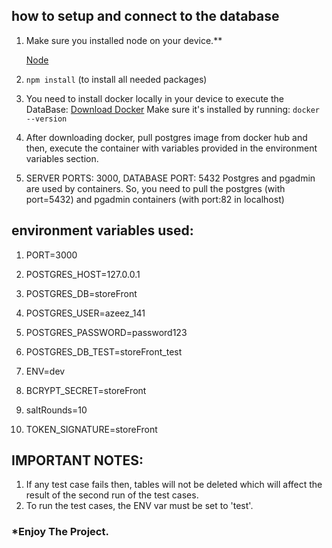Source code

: ## how to setup and connect to the database

1. Make sure you installed node on your device.\*\*

   [Node](https://nodejs.org/en/)

2. `npm install` (to install all needed packages)

3. You need to install docker locally in your device to execute the DataBase:
   [Download Docker](https://www.docker.com/products/docker-desktop/)
   Make sure it's installed by running: `docker --version`

4. After downloading docker, pull postgres image from docker hub and then, execute the container with variables provided in the environment variables section.

5. SERVER PORTS: 3000, DATABASE PORT: 5432
   Postgres and pgadmin are used by containers.
   So, you need to pull the postgres (with port=5432) and pgadmin containers (with port:82 in localhost)

## environment variables used:

1. PORT=3000

2. POSTGRES_HOST=127.0.0.1
3. POSTGRES_DB=storeFront
4. POSTGRES_USER=azeez_141
5. POSTGRES_PASSWORD=password123

6. POSTGRES_DB_TEST=storeFront_test
7. ENV=dev

8. BCRYPT_SECRET=storeFront
9. saltRounds=10
10. TOKEN_SIGNATURE=storeFront

## IMPORTANT NOTES:

1.  If any test case fails then, tables will not be deleted which will affect the result of the second run of the test cases.
2.  To run the test cases, the ENV var must be set to 'test'.

### \*Enjoy The Project.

:::

Go through the listing above and write it all out exactly, leaving out any picture.

Source code

: ## how to setup and connect to the database

1. Make sure you installed node on your device.\*\*

   [Node](https://nodejs.org/en/)

2. `npm install` (to install all needed packages)

3. You need to install docker locally in your device to execute the DataBase:
   [Download Docker](https://www.docker.com/products/docker-desktop/)
   Make sure it's installed by running: `docker --version`

4. After downloading docker, pull postgres image from docker hub and then, execute the container with variables provided in the environment variables section.

5. SERVER PORTS: 3000, DATABASE PORT: 5432
   Postgres and pgadmin are used by containers.
   So, you need to pull the postgres (with port=5432) and pgadmin containers (with port:82 in localhost)

## environment variables used:

1. PORT=3000

2. POSTGRES_HOST=127.0.0.1
3. POSTGRES_DB=storeFront
4. POSTGRES_USER=azeez_141
5. POSTGRES_PASSWORD=password123

6. POSTGRES_DB_TEST=storeFront_test
7. ENV=dev

8. BCRYPT_SECRET=storeFront
9. saltRounds=10
10. TOKEN_SIGNATURE=storeFront

## IMPORTANT NOTES:

1.  If any test case fails then, tables will not be deleted which will affect the result of the second run of the test cases.
2.  To run the test cases, the ENV var must be set to 'test'.

### \*Enjoy The Project.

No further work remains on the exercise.